**Stored data entries**
**********

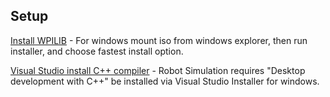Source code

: ## Setup

[Install WPILIB](https://github.com/wpilibsuite/allwpilib) - For windows mount iso from windows explorer, then run installer, and choose fastest install option.

[Visual Studio install C++ compiler](https://visualstudio.microsoft.com/downloads/) - Robot Simulation requires "Desktop development with C++" be installed via Visual Studio Installer for windows.

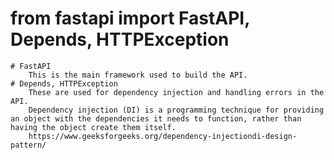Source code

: # from fastapi import FastAPI, Depends, HTTPException
    # FastAPI
        This is the main framework used to build the API.
    # Depends, HTTPException
        These are used for dependency injection and handling errors in the API.
        Dependency injection (DI) is a programming technique for providing an object with the dependencies it needs to function, rather than having the object create them itself.
        https://www.geeksforgeeks.org/dependency-injectiondi-design-pattern/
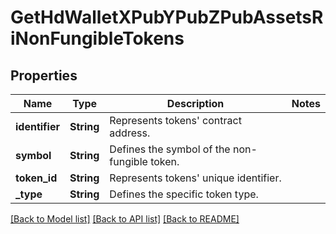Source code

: # GetHdWalletXPubYPubZPubAssetsRiNonFungibleTokens

## Properties

Name | Type | Description | Notes
------------ | ------------- | ------------- | -------------
**identifier** | **String** | Represents tokens' contract address. | 
**symbol** | **String** | Defines the symbol of the non-fungible token. | 
**token_id** | **String** | Represents tokens' unique identifier. | 
**_type** | **String** | Defines the specific token type. | 

[[Back to Model list]](../README.md#documentation-for-models) [[Back to API list]](../README.md#documentation-for-api-endpoints) [[Back to README]](../README.md)


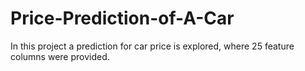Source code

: # Price-Prediction-of-A-Car
In this project a prediction for car price is explored, where 25 feature columns were provided.
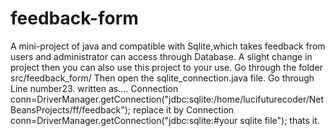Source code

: # feedback-form
A mini-project of java and compatible with Sqlite,which takes feedback from users and administrator can access through Database.
A slight change in project then you can also use this project to your use.
Go through the folder src/feedback_form/ 
Then open the sqlite_connection.java file.
Go through Line number23. written as....
Connection conn=DriverManager.getConnection("jdbc:sqlite:/home/lucifuturecoder/NetBeansProjects/ff/feedback");
replace it by 
Connection conn=DriverManager.getConnection("jdbc:sqlite:#your sqlite file");
thats it.
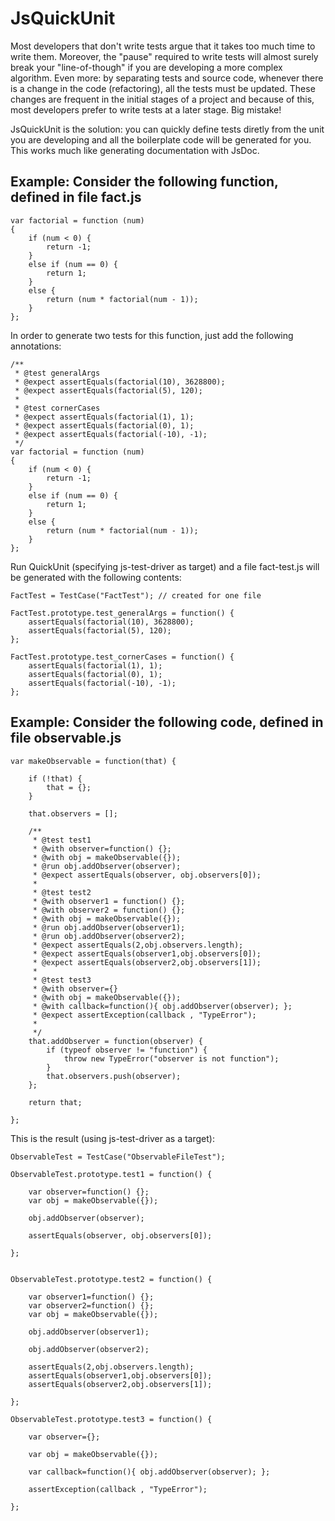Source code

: JsQuickUnit
===========

Most developers that don't write tests argue that it takes too much time to write them. Moreover, the "pause" required to write tests will almost surely break your "line-of-though" if you are developing a more complex algorithm. 
Even more: by separating tests and source code, whenever there is a change in the code (refactoring), all the tests must be updated. These changes are frequent in the initial stages of a project and because of this, most developers prefer to write tests at a later stage. Big mistake!

JsQuickUnit is the solution: you can quickly define tests diretly from the unit you are developing and all the boilerplate code will be generated for you. This works much like generating documentation with JsDoc. 

## Example: Consider the following function, defined in file fact.js

	var factorial = function (num)
	{
		if (num < 0) {
			return -1;
		}
		else if (num == 0) {
			return 1;
		}
		else {
			return (num * factorial(num - 1));
		}
	};

In order to generate two tests for this function, just add the following annotations:

	/** 
	 * @test generalArgs
	 * @expect assertEquals(factorial(10), 3628800);
	 * @expect assertEquals(factorial(5), 120);
	 * 
	 * @test cornerCases
	 * @expect assertEquals(factorial(1), 1);
	 * @expect assertEquals(factorial(0), 1);
	 * @expect assertEquals(factorial(-10), -1);
	 */
	var factorial = function (num)
	{
		if (num < 0) {
			return -1;
		}
		else if (num == 0) {
			return 1;
		}
		else {
			return (num * factorial(num - 1));
		}
	};

Run QuickUnit (specifying js-test-driver as target) and a file fact-test.js will be generated with the following contents:

	FactTest = TestCase("FactTest"); // created for one file

	FactTest.prototype.test_generalArgs = function() {
		assertEquals(factorial(10), 3628800);
		assertEquals(factorial(5), 120);
	};

	FactTest.prototype.test_cornerCases = function() {
		assertEquals(factorial(1), 1);
		assertEquals(factorial(0), 1);
		assertEquals(factorial(-10), -1);
	};


## Example: Consider the following code, defined in file observable.js

	var makeObservable = function(that) {
	
		if (!that) {
			that = {};
		}

		that.observers = [];
	
		/**
		 * @test test1
		 * @with observer=function() {};
		 * @with obj = makeObservable({});
		 * @run obj.addObserver(observer);
		 * @expect assertEquals(observer, obj.observers[0]);
		 * 
		 * @test test2
		 * @with observer1 = function() {};
		 * @with observer2 = function() {};
		 * @with obj = makeObservable({});
		 * @run obj.addObserver(observer1);
		 * @run obj.addObserver(observer2);
		 * @expect assertEquals(2,obj.observers.length);
		 * @expect assertEquals(observer1,obj.observers[0]);
		 * @expect assertEquals(observer2,obj.observers[1]);
		 * 
		 * @test test3
		 * @with observer={}
		 * @with obj = makeObservable({});
		 * @with callback=function(){ obj.addObserver(observer); };
		 * @expect assertException(callback , "TypeError");
		 * 
		 */
		that.addObserver = function(observer) {
			if (typeof observer != "function") {
				throw new TypeError("observer is not function");
			}
			that.observers.push(observer);
		};
	
		return that;

	};

This is the result (using js-test-driver as a target):

	ObservableTest = TestCase("ObservableFileTest");

	ObservableTest.prototype.test1 = function() {
	
		var observer=function() {};
		var obj = makeObservable({});
	
		obj.addObserver(observer);
	
		assertEquals(observer, obj.observers[0]);
	
	};


	ObservableTest.prototype.test2 = function() {
	
		var observer1=function() {};
		var observer2=function() {};
		var obj = makeObservable({});
	
		obj.addObserver(observer1);
	
		obj.addObserver(observer2);
	
		assertEquals(2,obj.observers.length);
		assertEquals(observer1,obj.observers[0]);
		assertEquals(observer2,obj.observers[1]);
	
	};

	ObservableTest.prototype.test3 = function() {
	
		var observer={};
	
		var obj = makeObservable({});
	
		var callback=function(){ obj.addObserver(observer); };
	
		assertException(callback , "TypeError");
	
	};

**********

**What to work on**
Would you copy out all the data exactly, without the images?

**Finished exercise**
Source code

: ## Setup

[Install WPILIB](https://github.com/wpilibsuite/allwpilib) - For windows mount iso from windows explorer, then run installer, and choose fastest install option.

[Visual Studio install C++ compiler](https://visualstudio.microsoft.com/downloads/) - Robot Simulation requires "Desktop development with C++" be installed via Visual Studio Installer for windows.

Source code

: # from fastapi import FastAPI, Depends, HTTPException
    # FastAPI
        This is the main framework used to build the API.
    # Depends, HTTPException
        These are used for dependency injection and handling errors in the API.
        Dependency injection (DI) is a programming technique for providing an object with the dependencies it needs to function, rather than having the object create them itself.
        https://www.geeksforgeeks.org/dependency-injectiondi-design-pattern/
Source code

: # GetHdWalletXPubYPubZPubAssetsRiNonFungibleTokens

## Properties

Name | Type | Description | Notes
------------ | ------------- | ------------- | -------------
**identifier** | **String** | Represents tokens' contract address. | 
**symbol** | **String** | Defines the symbol of the non-fungible token. | 
**token_id** | **String** | Represents tokens' unique identifier. | 
**_type** | **String** | Defines the specific token type. | 

[[Back to Model list]](../README.md#documentation-for-models) [[Back to API list]](../README.md#documentation-for-api-endpoints) [[Back to README]](../README.md)


Source code

: # Price-Prediction-of-A-Car
In this project a prediction for car price is explored, where 25 feature columns were provided.
Source code

: # feedback-form
A mini-project of java and compatible with Sqlite,which takes feedback from users and administrator can access through Database.
A slight change in project then you can also use this project to your use.
Go through the folder src/feedback_form/ 
Then open the sqlite_connection.java file.
Go through Line number23. written as....
Connection conn=DriverManager.getConnection("jdbc:sqlite:/home/lucifuturecoder/NetBeansProjects/ff/feedback");
replace it by 
Connection conn=DriverManager.getConnection("jdbc:sqlite:#your sqlite file");
thats it.
Source code

: JsQuickUnit
===========

Most developers that don't write tests argue that it takes too much time to write them. Moreover, the "pause" required to write tests will almost surely break your "line-of-though" if you are developing a more complex algorithm. 
Even more: by separating tests and source code, whenever there is a change in the code (refactoring), all the tests must be updated. These changes are frequent in the initial stages of a project and because of this, most developers prefer to write tests at a later stage. Big mistake!

JsQuickUnit is the solution: you can quickly define tests diretly from the unit you are developing and all the boilerplate code will be generated for you. This works much like generating documentation with JsDoc. 

## Example: Consider the following function, defined in file fact.js

	var factorial = function (num)
	{
		if (num < 0) {
			return -1;
		}
		else if (num == 0) {
			return 1;
		}
		else {
			return (num * factorial(num - 1));
		}
	};

In order to generate two tests for this function, just add the following annotations:

	/** 
	 * @test generalArgs
	 * @expect assertEquals(factorial(10), 3628800);
	 * @expect assertEquals(factorial(5), 120);
	 * 
	 * @test cornerCases
	 * @expect assertEquals(factorial(1), 1);
	 * @expect assertEquals(factorial(0), 1);
	 * @expect assertEquals(factorial(-10), -1);
	 */
	var factorial = function (num)
	{
		if (num < 0) {
			return -1;
		}
		else if (num == 0) {
			return 1;
		}
		else {
			return (num * factorial(num - 1));
		}
	};

Run QuickUnit (specifying js-test-driver as target) and a file fact-test.js will be generated with the following contents:

	FactTest = TestCase("FactTest"); // created for one file

	FactTest.prototype.test_generalArgs = function() {
		assertEquals(factorial(10), 3628800);
		assertEquals(factorial(5), 120);
	};

	FactTest.prototype.test_cornerCases = function() {
		assertEquals(factorial(1), 1);
		assertEquals(factorial(0), 1);
		assertEquals(factorial(-10), -1);
	};


## Example: Consider the following code, defined in file observable.js

	var makeObservable = function(that) {
	
		if (!that) {
			that = {};
		}

		that.observers = [];
	
		/**
		 * @test test1
		 * @with observer=function() {};
		 * @with obj = makeObservable({});
		 * @run obj.addObserver(observer);
		 * @expect assertEquals(observer, obj.observers[0]);
		 * 
		 * @test test2
		 * @with observer1 = function() {};
		 * @with observer2 = function() {};
		 * @with obj = makeObservable({});
		 * @run obj.addObserver(observer1);
		 * @run obj.addObserver(observer2);
		 * @expect assertEquals(2,obj.observers.length);
		 * @expect assertEquals(observer1,obj.observers[0]);
		 * @expect assertEquals(observer2,obj.observers[1]);
		 * 
		 * @test test3
		 * @with observer={}
		 * @with obj = makeObservable({});
		 * @with callback=function(){ obj.addObserver(observer); };
		 * @expect assertException(callback , "TypeError");
		 * 
		 */
		that.addObserver = function(observer) {
			if (typeof observer != "function") {
				throw new TypeError("observer is not function");
			}
			that.observers.push(observer);
		};
	
		return that;

	};

This is the result (using js-test-driver as a target):

	ObservableTest = TestCase("ObservableFileTest");

	ObservableTest.prototype.test1 = function() {
	
		var observer=function() {};
		var obj = makeObservable({});
	
		obj.addObserver(observer);
	
		assertEquals(observer, obj.observers[0]);
	
	};


	ObservableTest.prototype.test2 = function() {
	
		var observer1=function() {};
		var observer2=function() {};
		var obj = makeObservable({});
	
		obj.addObserver(observer1);
	
		obj.addObserver(observer2);
	
		assertEquals(2,obj.observers.length);
		assertEquals(observer1,obj.observers[0]);
		assertEquals(observer2,obj.observers[1]);
	
	};

	ObservableTest.prototype.test3 = function() {
	
		var observer={};
	
		var obj = makeObservable({});
	
		var callback=function(){ obj.addObserver(observer); };
	
		assertException(callback , "TypeError");
	
	};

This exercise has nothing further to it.